Common Clause 5 nonconformities
- The absent executive. Management review meetings that top management never actually attends — minutes show only the compliance owner talking to themselves.
- The unsigned or fossilized policy. No approval trail, or a policy last touched years ago while the company doubled and pivoted. (The standard doesn't set a review interval, but "appropriate to the purpose of the organization" stops being true on its own.)
- Orphaned roles. The responsibility matrix names people who've left; no reassignment, no communication.
- Resources on paper only. Objectives and risk treatments exist, but every one stalls for lack of budget or time — auditors read stalled corrective actions as a 5.1 resourcing problem, not just a Clause 10 one.
Ready to Streamline Your Compliance?
Discover how AuditBadger can simplify your compliance management process.
The bottom line
Clause 5 asks less work of your executives than any other clause asks of your team — a short policy, clear role assignments, showing up to management review, and one honest interview. What it can't survive is indifference, because the auditor tests the humans, not the documents. Brief your leadership on the five questions above, keep the policy short enough to believe in, and name a real ISMS owner who reports upward. Next in the series: Clause 6, Planning — risk assessment, risk treatment, and the Statement of Applicability, where your ISMS makes its actual decisions.

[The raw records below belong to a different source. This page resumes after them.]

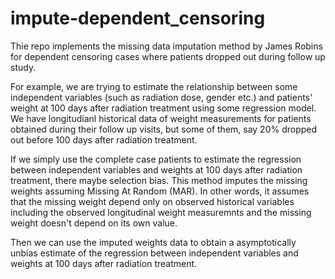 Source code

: # impute-dependent_censoring
Thie repo implements the missing data imputation method by James Robins for dependent censoring cases where patients dropped out during follow up study. 

For example, we are trying to estimate the relationship between some independent variables (such as radiation dose, gender etc.) and patients' weight at 100 days after radiation treatment using some regression model. We have longitudianl historical data of weight measurements for patients obtained during their follow up visits, but some of them, say 20% dropped out before 100 days after radiation treatment.

If we simply use the complete case patients to estimate the regression between independent variables and weights at 100 days after radiation treatment, there maybe selection bias. This method imputes the missing weights assuming Missing At Random (MAR). In other words, it assumes that the missing weight depend only on observed historical variables including the observed longitudinal weight measuremnts and the missing weight doesn't depend on its own value.

Then we can use the imputed weights data to obtain a asymptotically unbias estimate of the regression between independent variables and weights at 100 days after radiation treatment.

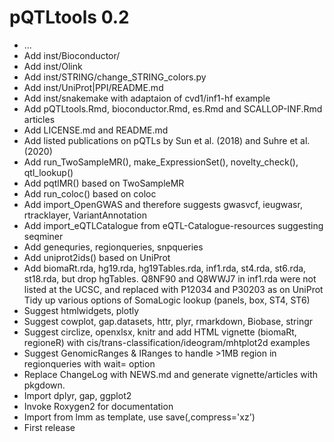 # pQTLtools 0.2

* ...
* Add inst/Bioconductor/
* Add inst/Olink
* Add inst/STRING/change_STRING_colors.py
* Add inst/UniProt|PPI/README.md
* Add inst/snakemake with adaptaion of cvd1/inf1-hf example
* Add pQTLtools.Rmd, bioconductor.Rmd, es.Rmd and SCALLOP-INF.Rmd articles
* Add LICENSE.md and README.md
* Add listed publications on pQTLs by Sun et al. (2018) and Suhre et al. (2020)
* Add run_TwoSampleMR(), make_ExpressionSet(), novelty_check(), qtl_lookup()
* Add pqtlMR() based on TwoSampleMR
* Add run_coloc() based on coloc
* Add import_OpenGWAS and therefore suggests gwasvcf, ieugwasr, rtracklayer, VariantAnnotation
* Add import_eQTLCatalogue from eQTL-Catalogue-resources suggesting seqminer
* Add genequries, regionqueries, snpqueries
* Add uniprot2ids() based on UniProt
* Add biomaRt.rda, hg19.rda, hg19Tables.rda, inf1.rda, st4.rda, st6.rda, st18.rda, but drop hgTables.
  Q8NF90 and Q8WWJ7 in inf1.rda were not listed at the UCSC, and replaced with P12034 and P30203 as on UniProt
  Tidy up various options of SomaLogic lookup (panels, box, ST4, ST6)
* Suggest htmlwidgets, plotly
* Suggest cowplot, gap.datasets, httr, plyr, rmarkdown, Biobase, stringr
* Suggest circlize, openxlsx, knitr and add HTML vignette (biomaRt, regioneR)
  with cis/trans-classification/ideogram/mhtplot2d examples
* Suggest GenomicRanges & IRanges to handle >1MB region in regionqueries with wait= option
* Replace ChangeLog with NEWS.md and generate vignette/articles with pkgdown.
* Import dplyr, gap, ggplot2
* Invoke Roxygen2 for documentation
* Import from lmm as template, use save(,compress='xz')
* First release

Frequently asked questions
Who counts as "top management" in ISO 27001? +
Top management is the person or group of people who direct and control the organization at the highest level — relative to the scope of the ISMS. In a startup that means the founders or executive team; if the ISMS scope covers only a business unit, it can be that unit's leadership. It can never be the compliance manager, DPO, or whoever operates your compliance platform — those people run the ISMS, while Clause 5 places obligations on the people who fund it and answer for it: demonstrating leadership and commitment (5.1), establishing the information security policy (5.2), and assigning roles and authorities (5.3). Certification auditors verify this by interviewing your executives directly.

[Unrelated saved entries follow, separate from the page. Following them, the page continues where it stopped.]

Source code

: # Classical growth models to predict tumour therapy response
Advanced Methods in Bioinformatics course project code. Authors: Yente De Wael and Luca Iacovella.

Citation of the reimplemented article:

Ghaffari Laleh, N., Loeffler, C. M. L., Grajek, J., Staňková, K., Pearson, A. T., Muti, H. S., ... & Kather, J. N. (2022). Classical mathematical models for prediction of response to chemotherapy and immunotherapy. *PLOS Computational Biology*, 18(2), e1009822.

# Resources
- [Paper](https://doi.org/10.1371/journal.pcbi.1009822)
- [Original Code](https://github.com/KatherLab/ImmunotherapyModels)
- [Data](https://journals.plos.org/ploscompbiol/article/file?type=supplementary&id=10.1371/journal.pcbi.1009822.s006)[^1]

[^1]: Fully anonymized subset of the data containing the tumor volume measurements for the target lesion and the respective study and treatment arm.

What questions do auditors ask top management in an ISO 27001 audit? +
The executive interview follows Clause 5.1's list of commitments, so the questions are predictable: What are your information security objectives and how do they relate to business goals? What does your security policy commit you to (a summary, not a recitation)? How do you know the ISMS is working, and when did you last review its performance? What security investments have you made this year and why? Who reports to you on the ISMS and how often? Executives don't need technical depth — they need to show ownership of direction, resourcing, and follow-through. Answering "you'd have to ask our compliance person" repeatedly converts directly into a finding against Clause 5.1, no matter how good the documentation is.
What evidence demonstrates ISO 27001 Clause 5 leadership? +
The paper trail is light but specific: an information security policy approved by top management with a visible sign-off and version history, plus proof it was communicated (onboarding materials, policy acknowledgments) and is available to interested parties where appropriate; a responsibility matrix or role descriptions assigning ISMS responsibilities — including who reports ISMS performance to top management, which Clause 5.3 calls out explicitly; management review minutes showing executives genuinely present and deciding; and resourcing decisions (budget, headcount, tooling) traceable to ISMS needs. The evidence that can't be faked is the interview: auditors test whether leadership actually owns the system, so the strongest preparation is briefing executives on the policy and the ISMS's current performance.